ASSIGNMENT:
Lines that include the string "para" are the ones to copy from the entries below.

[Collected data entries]
= Beginning of Section =

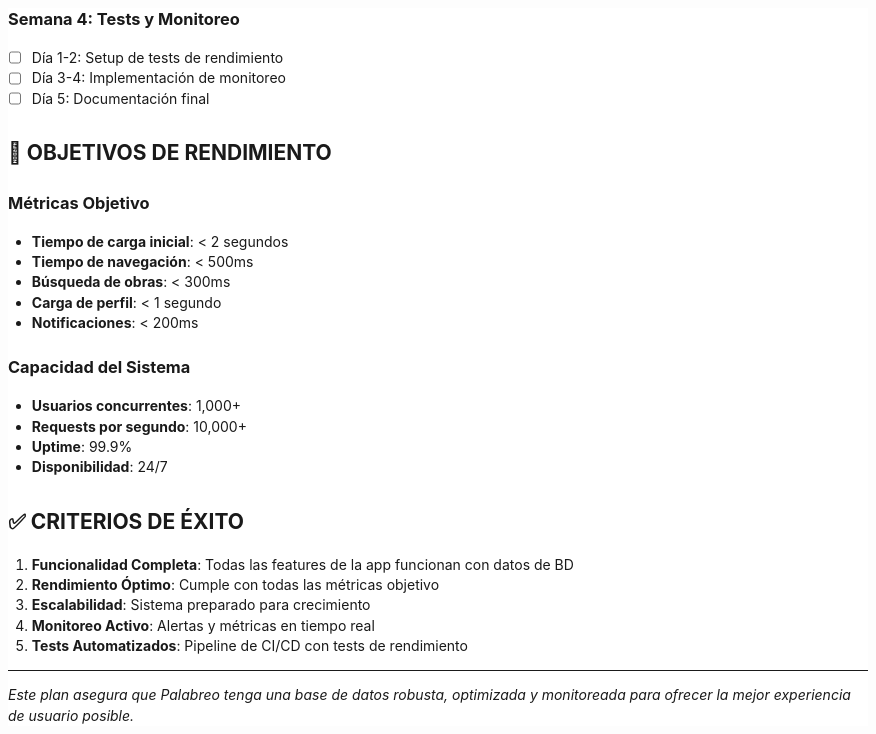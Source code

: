 ### Semana 4: Tests y Monitoreo
- [ ] Día 1-2: Setup de tests de rendimiento
- [ ] Día 3-4: Implementación de monitoreo
- [ ] Día 5: Documentación final

## 🎯 OBJETIVOS DE RENDIMIENTO

### Métricas Objetivo
- **Tiempo de carga inicial**: < 2 segundos
- **Tiempo de navegación**: < 500ms
- **Búsqueda de obras**: < 300ms
- **Carga de perfil**: < 1 segundo
- **Notificaciones**: < 200ms

### Capacidad del Sistema
- **Usuarios concurrentes**: 1,000+
- **Requests por segundo**: 10,000+
- **Uptime**: 99.9%
- **Disponibilidad**: 24/7

## ✅ CRITERIOS DE ÉXITO

1. **Funcionalidad Completa**: Todas las features de la app funcionan con datos de BD
2. **Rendimiento Óptimo**: Cumple con todas las métricas objetivo
3. **Escalabilidad**: Sistema preparado para crecimiento
4. **Monitoreo Activo**: Alertas y métricas en tiempo real
5. **Tests Automatizados**: Pipeline de CI/CD con tests de rendimiento

---

*Este plan asegura que Palabreo tenga una base de datos robusta, optimizada y monitoreada para ofrecer la mejor experiencia de usuario posible.*


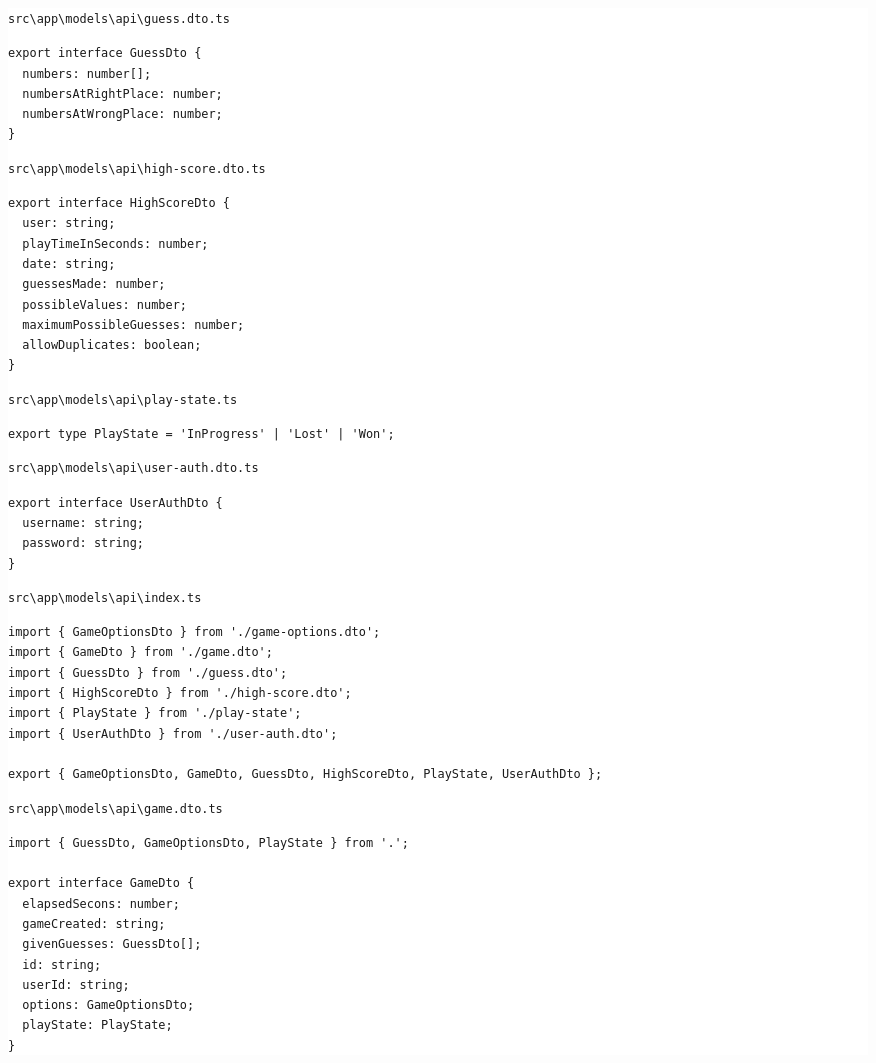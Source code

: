`src\app\models\api\guess.dto.ts`
``` TS
export interface GuessDto {
  numbers: number[];
  numbersAtRightPlace: number;
  numbersAtWrongPlace: number;
}
```
`src\app\models\api\high-score.dto.ts`
``` TS
export interface HighScoreDto {
  user: string;
  playTimeInSeconds: number;
  date: string;
  guessesMade: number;
  possibleValues: number;
  maximumPossibleGuesses: number;
  allowDuplicates: boolean;
}
```
`src\app\models\api\play-state.ts`
``` TS
export type PlayState = 'InProgress' | 'Lost' | 'Won';
```
`src\app\models\api\user-auth.dto.ts`
``` TS
export interface UserAuthDto {
  username: string;
  password: string;
}
```
`src\app\models\api\index.ts`
``` TS
import { GameOptionsDto } from './game-options.dto';
import { GameDto } from './game.dto';
import { GuessDto } from './guess.dto';
import { HighScoreDto } from './high-score.dto';
import { PlayState } from './play-state';
import { UserAuthDto } from './user-auth.dto';

export { GameOptionsDto, GameDto, GuessDto, HighScoreDto, PlayState, UserAuthDto };
```
`src\app\models\api\game.dto.ts`
``` TS
import { GuessDto, GameOptionsDto, PlayState } from '.';

export interface GameDto {
  elapsedSecons: number;
  gameCreated: string;
  givenGuesses: GuessDto[];
  id: string;
  userId: string;
  options: GameOptionsDto;
  playState: PlayState;
}
```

= End of Section =

WORKED SOLUTION:
3. **Escalabilidad**: Sistema preparado para crecimiento
*Este plan asegura que Palabreo tenga una base de datos robusta, optimizada y monitoreada para ofrecer la mejor experiencia de usuario posible.*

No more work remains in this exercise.